Gil Dibner is founder and general partner of Angular Ventures.
His firm, he said, receives more than 3,000 pitches from startups each year yet only invests in six — less than one in every 500. The ones Angular Ventures invests in, he continued, generally have an experienced founding team with deep expertise in their domain, no significant barrier to entry in their market and are taking advantage of a significant trend.
“Firebolt has all three of those things,” Dibner, who had a preexisting relationship with Farkash dating back to Farkash’s work at Sisense, said, “They are positioning themselves at the intersection of a bunch of trends. I was going against the grain when I backed him the first time, but I think now it’s a different story and they’ve built a lot of interest in this investment.”

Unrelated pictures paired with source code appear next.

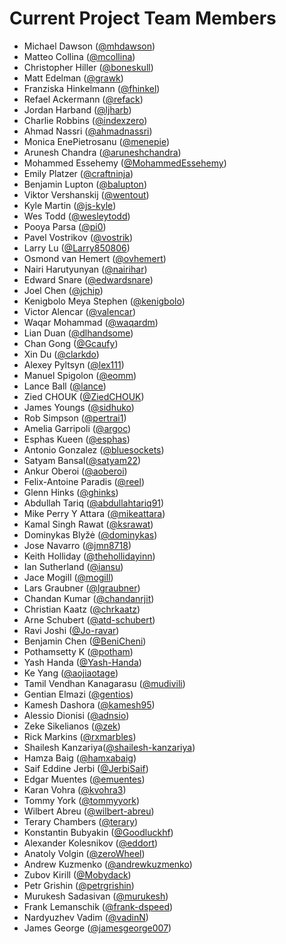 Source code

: # Current Project Team Members

* Michael Dawson ([@mhdawson](https://github.com/mhdawson))
* Matteo Collina ([@mcollina](https://github.com/mcollina))
* Christopher Hiller ([@boneskull](https://github.com/boneskull))
* Matt Edelman ([@grawk](https://github.com/grawk))
* Franziska Hinkelmann ([@fhinkel](https://github.com/fhinkel))
* Refael Ackermann ([@refack](https://github.com/refack))
* Jordan Harband ([@ljharb](https://github.com/ljharb))
* Charlie Robbins ([@indexzero](https://github.com/indexzero))
* Ahmad Nassri ([@ahmadnassri](https://github.com/ahmadnassri))
* Monica EnePietrosanu ([@menepie](https://github.com/menepie))
* Arunesh Chandra ([@aruneshchandra](https://github.com/aruneshchandra))
* Mohammed Essehemy ([@MohammedEssehemy](https://github.com/MohammedEssehemy))
* Emily Platzer ([@craftninja](https://github.com/craftninja))
* Benjamin Lupton ([@balupton](https://github.com/balupton))
* Viktor Vershanskij ([@wentout](https://github.com/wentout))
* Kyle Martin ([@js-kyle](https://github.com/js-kyle))
* Wes Todd ([@wesleytodd](https://github.com/wesleytodd))
* Pooya Parsa ([@pi0](https://github.com/pi0))
* Pavel Vostrikov ([@vostrik](https://github.com/vostrik))
* Larry Lu ([@Larry850806](https://github.com/Larry85))
* Osmond van Hemert ([@ovhemert](https://github.com/ovhemert))
* Nairi Harutyunyan ([@nairihar](https://github.com/nairihar))
* Edward Snare ([@edwardsnare](https://github.com/edwardsnare))
* Joel Chen ([@jchip](https://github.com/jchip))
* Kenigbolo Meya Stephen ([@kenigbolo](https://github.com/kenigbolo))
* Victor Alencar ([@valencar](https://github.com/valencar))
* Waqar Mohammad ([@waqardm](https://github.com/waqardm))
* Lian Duan ([@dlhandsome](https://github.com/dlhandsome))
* Chan Gong ([@Gcaufy](https://github.com/Gcaufy))
* Xin Du ([@clarkdo](https://github.com/clarkdo))
* Alexey Pyltsyn ([@lex111](https://github.com/lex111))
* Manuel Spigolon ([@eomm](https://github.com/Eomm))
* Lance Ball ([@lance](https://github.com/lance))
* Zied CHOUK ([@ZiedCHOUK](https://github.com/ZiedCHOUK))
* James Youngs ([@sidhuko](https://github.com/sidhuko))
* Rob Simpson ([@pertrai1](https://github.com/pertrai1))
* Amelia Garripoli ([@argoc](https://github.com/argoc))
* Esphas Kueen ([@esphas](https://github.com/esphas))
* Antonio Gonzalez ([@bluesockets](https://github.com/bluesockets))
* Satyam Bansal([@satyam22](https://github.com/satyam22))
* Ankur Oberoi ([@aoberoi](https://github.com/aoberoi))
* Felix-Antoine Paradis ([@reel](https://github.com/reel))
* Glenn Hinks ([@ghinks](https://github.com/ghinks))
* Abdullah Tariq ([@abdullahtariq91](https://github.com/abdullahtariq91))
* Mike Perry Y Attara ([@mikeattara](https://github.com/mikeattara))
* Kamal Singh Rawat ([@ksrawat](https://github.com/ksrawat))
* Dominykas Blyžė ([@dominykas](https://github.com/dominykas))
* Jose Navarro ([@jmn8718](https://github.com/jmn8718))
* Keith Holliday ([@thehollidayinn](https://github.com/thehollidayinn))
* Ian Sutherland ([@iansu](https://github.com/iansu))
* Jace Mogill ([@mogill](https://github.com/mogill))
* Lars Graubner ([@lgraubner](https://github.com/lgraubner))
* Chandan Kumar ([@chandanrjit](https://github.com/chandanrjit))
* Christian Kaatz ([@chrkaatz](https://github.com/chrkaatz))
* Arne Schubert ([@atd-schubert](https://github.com/atd-schubert))
* Ravi Joshi ([@Jo-ravar](https://github.com/Jo-ravar))
* Benjamin Chen ([@BeniCheni](https://github.com/BeniCheni))
* Pothamsetty K ([@potham](https://github.com/potham))
* Yash Handa ([@Yash-Handa](https://github.com/Yash-Handa))
* Ke Yang ([@aojiaotage](https://github.com/aojiaotage))
* Tamil Vendhan Kanagarasu ([@mudivili](https://github.com/mudivili))
* Gentian Elmazi ([@gentios](https://github.com/gentios))
* Kamesh Dashora ([@kamesh95](https://github.com/kamesh95))
* Alessio Dionisi ([@adnsio](https://github.com/adnsio))
* Zeke Sikelianos ([@zek](https://github.com/zeke))
* Rick Markins ([@rxmarbles](https://github.com/rxmarbles))
* Shailesh Kanzariya([@shailesh-kanzariya](https://github.com/shailesh-kanzariya))
* Hamza Baig ([@hamxabaig](https://github.com/hamxabaig))
* Saif Eddine Jerbi ([@JerbiSaif](https://github.com/SaifJerbi))
* Edgar Muentes ([@emuentes](https://github.com/emuentes))
* Karan Vohra ([@kvohra3](https://github.com/kvohra3))
* Tommy York ([@tommyyork](https://github.com/tommyyork))
* Wilbert Abreu ([@wilbert-abreu](https://github.com/wilbert-abreu))
* Terary Chambers  ([@terary](https://github.com/terary))
* Konstantin Bubyakin ([@Goodluckhf](https://github.com/Goodluckhf))
* Alexander Kolesnikov ([@eddort](https://github.com/eddort))
* Anatoly Volgin ([@zeroWheel](https://github.com/zeroWheel))
* Andrew Kuzmenko ([@andrewkuzmenko](https://github.com/andrewkuzmenko))
* Zubov Kirill ([@Mobydack](https://github.com/Mobydack))
* Petr Grishin ([@petrgrishin](https://github.com/petrgrishin))
* Murukesh Sadasivan ([@murukesh](https://github.com/murukesh))
* Frank Lemanschik ([@frank-dspeed](https://github.com/frank-dspeed))
* Nardyuzhev Vadim ([@vadinN](https://github.com/vadinN))
* James George ([@jamesgeorge007](https://www.github.com/jamesgeorge007))

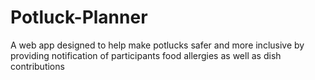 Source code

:# Potluck-Planner
A web app designed to help make potlucks safer and more inclusive by providing notification of participants food allergies as well as dish contributions 
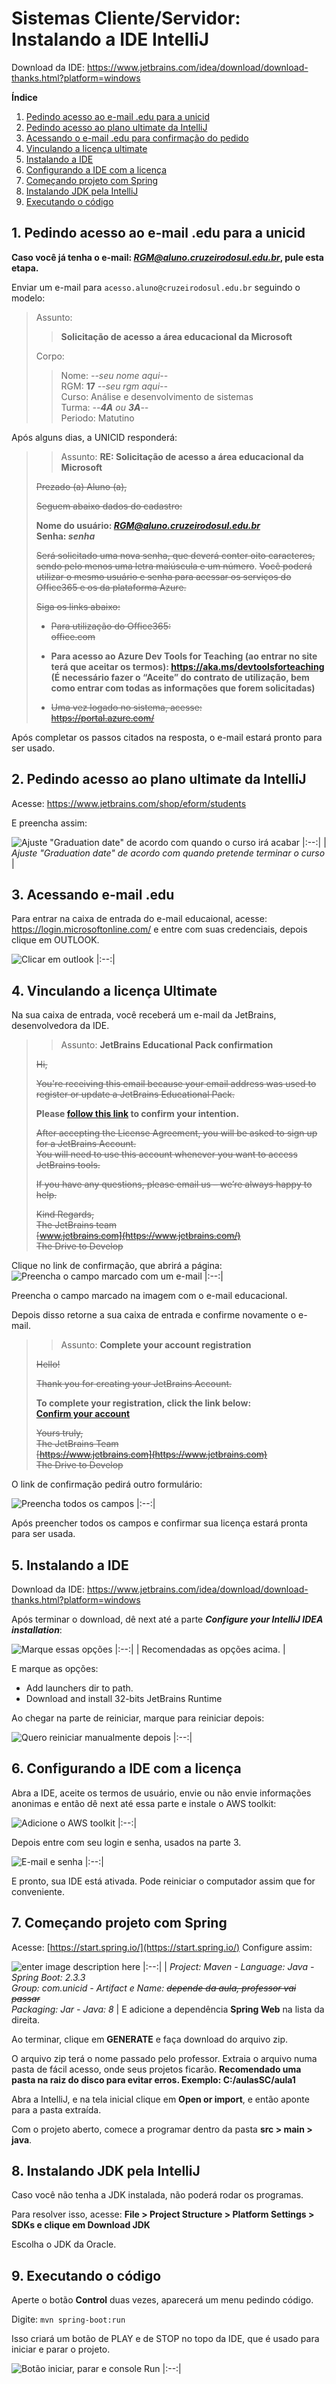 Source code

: 

# Sistemas Cliente/Servidor: Instalando a IDE IntelliJ
Download da IDE: https://www.jetbrains.com/idea/download/download-thanks.html?platform=windows

**Índice**
 1. [Pedindo acesso ao e-mail .edu para a unicid](#1-pedindo-acesso-ao-e-mail-edu-para-a-unicid)
 2. [Pedindo acesso ao plano ultimate da IntelliJ](#2-pedindo-acesso-ao-plano-ultimate-da-intellij)
 3. [Acessando o e-mail .edu para confirmação do pedido](#3-acessando-e-mail-edu)
 4. [Vinculando a licença ultimate](#4-vinculando-a-licença-ultimate)
 5. [Instalando a IDE](#5-instalando-a-ide)
 6. [Configurando a IDE com a licença](#6-configurando-a-ide-com-a-licença)
 7. [Começando projeto com Spring](#7-começando-projeto-com-spring)
 8. [Instalando JDK pela IntelliJ](#8-instalando-jdk-pela-intellij)
 9. [Executando o código](#9-executando-o-c%C3%B3digo)

## 1. Pedindo acesso ao e-mail .edu para a unicid
**Caso você já tenha o e-mail: *RGM@aluno.cruzeirodosul.edu.br*, pule esta etapa.** 

Enviar um e-mail para `acesso.aluno@cruzeirodosul.edu.br` seguindo o modelo:
>Assunto: 
>>**Solicitação de acesso a área educacional da Microsoft**
>
>Corpo:
>
>>Nome: *--seu nome aqui--* <br/>
>>RGM: **17** *--seu rgm aqui--* <br/>
>>Curso: Análise e desenvolvimento de sistemas <br/>
>>Turma: *--**4A** ou **3A**--* <br/>
>> Periodo: Matutino <br/>

Após alguns dias, a UNICID responderá:
>>Assunto: **RE: Solicitação de acesso a área educacional da Microsoft**
>
>~~Prezado (a) Aluno (a),~~
>
>~~Seguem abaixo dados do cadastro:~~
>
>**Nome do usuário: *RGM@aluno.cruzeirodosul.edu.br*** <br/>
>**Senha: *senha***
>
>~~Será solicitado uma nova senha, que deverá conter oito caracteres, sendo pelo menos uma letra maiúscula e um número~~. 
>~~Você poderá utilizar o mesmo usuário e senha para acessar os serviços do Office365 e os da plataforma Azure.~~ 
>
>~~Siga os links abaixo:~~
>
>- ~~Para utilização do Office365:~~ <br/>
>~~office.com~~ 
> 
>- **Para acesso ao Azure Dev Tools for Teaching (ao entrar no site terá que aceitar os termos):
> https://aka.ms/devtoolsforteaching <br/>
> (É necessário fazer o “Aceite” do contrato de utilização, bem como entrar com todas as informações que forem solicitadas)**  
>
>- ~~Uma vez logado no sistema, acesse:~~ <br/>
>~~https://portal.azure.com/~~

Após completar os passos citados na resposta, o e-mail estará pronto para ser usado.

## 2. Pedindo acesso ao plano ultimate da IntelliJ
Acesse: https://www.jetbrains.com/shop/eform/students

E preencha assim: 

![Ajuste "Graduation date" de acordo com quando o curso irá acabar](https://raw.githubusercontent.com/robnunes0727/Sistemas-Cliente-Servidor/tutorial/img-form.png)
|:--:| 
| *Ajuste "Graduation date" de acordo com quando pretende terminar o curso* |

## 3. Acessando e-mail .edu
Para entrar na caixa de entrada do e-mail educaional, acesse: https://login.microsoftonline.com/ e entre com suas credenciais, depois clique em OUTLOOK.

![Clicar em outlook](https://raw.githubusercontent.com/robnunes0727/Sistemas-Cliente-Servidor/tutorial/img-outlook.png)
|:--:|

## 4. Vinculando a licença Ultimate
Na sua caixa de entrada, você receberá um e-mail da JetBrains, desenvolvedora da IDE.
>>Assunto: **JetBrains Educational Pack confirmation**
> 
> ~~Hi,~~
>
>~~You're receiving this email because your email address was used to register or update a JetBrains Educational Pack.~~
>
>**Please [follow this link](https://www.jetbrains.com/)  to confirm your intention.**
>
>~~After accepting the License Agreement, you will be asked to sign up for a JetBrains Account.  
You will need to use this account whenever you want to access JetBrains tools.~~
>
>~~If you have any questions, please email us – we’re always happy to help.~~
>
>~~Kind Regards,  
>The JetBrains team  
>[www.jetbrains.com](https://www.jetbrains.com/)  
>The Drive to Develop~~

Clique no link de confirmação, que abrirá a página:
![Preencha o campo marcado com um e-mail](https://raw.githubusercontent.com/robnunes0727/Sistemas-Cliente-Servidor/tutorial/img-jetcongrats.png)
|:--:|

Preencha o campo marcado na imagem com o e-mail educacional. 

Depois disso retorne a sua caixa de entrada e confirme novamente o e-mail.
>>Assunto: **Complete your account registration**
>
>~~Hello!~~
>
>~~Thank you for creating your JetBrains Account.~~
>
>**To complete your registration, click the link below:  
>[Confirm your account](https://account.jetbrains.com/)**
>
>~~Yours truly,  
>The JetBrains Team  
>[https://www.jetbrains.com](https://www.jetbrains.com)  
>The Drive to Develop~~ 

O link de confirmação pedirá outro formulário:

![Preencha todos os campos](https://raw.githubusercontent.com/robnunes0727/Sistemas-Cliente-Servidor/tutorial/img-jetacc.png)
|:--:|

Após preencher todos os campos e confirmar sua licença estará pronta para ser usada.

## 5. Instalando a IDE
Download da IDE: https://www.jetbrains.com/idea/download/download-thanks.html?platform=windows

Após terminar o download, dê next até a parte ***Configure your IntelliJ IDEA installation***:

![Marque essas opções](https://raw.githubusercontent.com/robnunes0727/Sistemas-Cliente-Servidor/tutorial/img-install1.png)
|:--:|
| Recomendadas as opções acima. |

E marque as opções:
- Add launchers dir to path.
- Download and install 32-bits JetBrains Runtime

Ao chegar na parte de reiniciar, marque para reiniciar depois:

![Quero reiniciar manualmente depois](https://raw.githubusercontent.com/robnunes0727/Sistemas-Cliente-Servidor/tutorial/img-install2.png)
|:--:|

## 6. Configurando a IDE com a licença
Abra a IDE, aceite os termos de usuário, envie ou não envie informações anonimas e então dê next até essa parte e instale o AWS toolkit:

![Adicione o AWS toolkit](https://raw.githubusercontent.com/robnunes0727/Sistemas-Cliente-Servidor/tutorial/img-config1.png)
|:--:|

Depois entre com seu login e senha, usados na parte 3.

![E-mail e senha](https://raw.githubusercontent.com/robnunes0727/Sistemas-Cliente-Servidor/tutorial/img-config2.png)
|:--:|

E pronto, sua IDE está ativada. Pode reiniciar o computador assim que for conveniente.

## 7. Começando projeto com Spring
Acesse: [https://start.spring.io/](https://start.spring.io/)
Configure assim:

![enter image description here](https://raw.githubusercontent.com/robnunes0727/Sistemas-Cliente-Servidor/tutorial/img-spring1.png)
|:--:|
| *Project: Maven - Language: Java - Spring Boot: 2.3.3* <br /> *Group: com.unicid - Artifact e Name: ~~depende da aula, professor vai passar~~* <br /> *Packaging: Jar - Java: 8*  |
E adicione a dependência **Spring Web** na lista da direita.

Ao terminar, clique em **GENERATE** e faça download do arquivo zip.

O arquivo zip terá o nome passado pelo professor. Extraia o arquivo numa pasta de fácil acesso, onde seus projetos ficarão. **Recomendado uma pasta na raiz do disco para evitar erros. Exemplo: C:/aulasSC/aula1**

Abra a IntelliJ, e na tela inicial clique em **Open or import**, e então aponte para a pasta extraída.

Com o projeto aberto, comece a programar dentro da pasta **src > main > java**. 

## 8. Instalando JDK pela IntelliJ 
Caso você não tenha a JDK instalada, não poderá rodar os programas. 

Para resolver isso, acesse: **File > Project Structure > Platform Settings > SDKs e clique em Download JDK** 

Escolha o JDK da Oracle.

## 9. Executando o código
Aperte o botão **Control** duas vezes, aparecerá um menu pedindo código. 

Digite: `mvn spring-boot:run` 

Isso criará um botão de PLAY e de STOP no topo da IDE, que é usado para iniciar e parar o projeto. 

![Botão iniciar, parar e console Run](https://raw.githubusercontent.com/robnunes0727/Sistemas-Cliente-Servidor/tutorial/img-spring5.png)
|:--:|
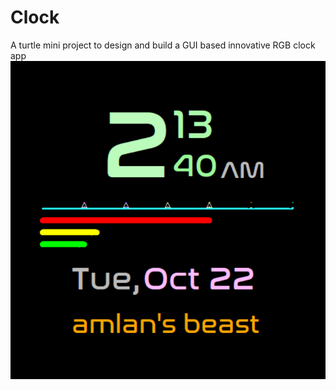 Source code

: # Clock
A turtle mini project to design and build a GUI based innovative RGB clock app
![](https://github.com/yoursamlan/Clock/blob/master/clockcapture.PNG?raw=true)
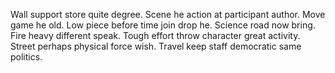 Wall support store quite degree. Scene he action at participant author. Move game he old.
Low piece before time join drop he.
Science road now bring. Fire heavy different speak.
Tough effort throw character great activity. Street perhaps physical force wish. Travel keep staff democratic same politics. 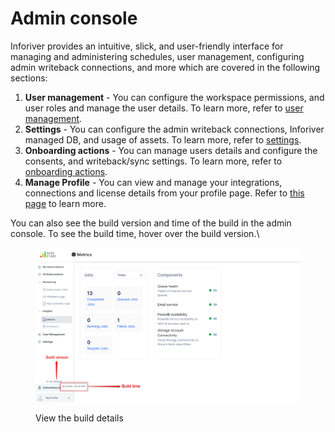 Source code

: # Admin console

Inforiver provides an intuitive, slick, and user-friendly interface for managing and administering schedules​​, user management, configuring admin writeback connections, and more which are covered in the following sections:&#x20;

1. **User management** - You can configure the workspace permissions, and user roles and manage the user details. To learn more, refer to [user management](user-management.md).
2. **Settings** - You can configure the admin writeback connections, Inforiver managed DB, and usage of assets. To learn more, refer to [settings](settings/).
3. **Onboarding actions** - You can manage users details and configure the consents, and writeback/sync settings. To learn more, refer to [onboarding actions](onboard-actions.md).
4. **Manage Profile** - You can view and manage your integrations, connections and license details from your profile page. Refer to [this page](manage-profile.md) to learn more.

You can also see the build version and time of the build in the admin console. To see the build time, hover over the build version.\


<figure><img src="../.gitbook/assets/image (549).png" alt=""><figcaption><p>View the build details</p></figcaption></figure>

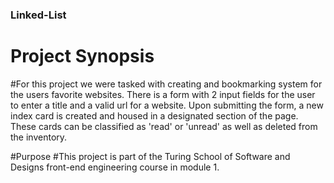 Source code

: ### Linked-List

# Project Synopsis
#For this project we were tasked with creating and bookmarking system for the users favorite websites. There is a form with 2 input fields for the user to enter a title and a valid url for a website. Upon submitting the form, a new index card is created and housed in a designated section of the page. These cards can be classified as 'read' or 'unread' as well as deleted from the inventory.

#Purpose
#This project is part of the Turing School of Software and Designs front-end engineering course in module 1.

That interest, Dibner added, is ultimately based on Firebolt’s speed, which he called a breakthrough.
“When you talk about a technical breakthrough, people talk about order of magnitude,” Dibner said. “With Firebolt, they literally are talking about one or even two orders of magnitude on a number of these axes.”
While not the lead investor, Dibner said that Angular Ventures’ investment in Firebolt is its largest investment to date, and that should Firebolt establish a foothold in the cloud data warehouse market and attract further funding, Angular Ventures will continue to participate.
“We’re super excited to continue to support Firebolt on its journey,” he said. “We’re all waiting to see the response of people when they start using it, but the early responses I’ve heard have been extremely positive. That’s what triggered the round.”
When it comes to Firebolt’s key differentiator, one of the ways the platform is faster and more efficient that existing cloud data warehouses, according to Farkash, is that Firebolt forces users to sort their data when they ingest it into Firebolt. With the data sorted upon ingestion, Firebolt is able to automatically apply new coding to the data that compresses the files.
The result is that when users run queries, the number of terabytes scanned is smaller than it would be without the files being compressed, and that results in greater speed.
“The sorting, the indexing, the compression is all hidden,” Farkash said. “Customers don’t need to deal with it. We bring brutal simplicity to the game.”
In addition to speed, Firebolt touts a significant pricing advantage over other cloud data warehouse vendors.
In fact, according to Menninger, pricing is an area in which there may be real opportunity for startup vendors.
“I have heard complaints about Snowflake costs as workloads scale,” he said. “Snowflake is taking steps to address this, but it may also create an opportunity for Firebolt.”
Firebolt offers a consumption-based pricing structure with customers paying only for the amount of storage they require and the number of queries they run on their data. In addition, for larger customers whose pay-per-use costs have the potential to be significant, Firebolt offers subscription-based pricing.
Exact cost details, however, are not listed on Firebolt’s website, and Farkash declined to give specifics when asked.
“We’ve been expanding very quickly over the past few months,” Farkash said. “The market is hungry. Because of COVID — it started before that, but companies today look at data that is something that is about surviving.”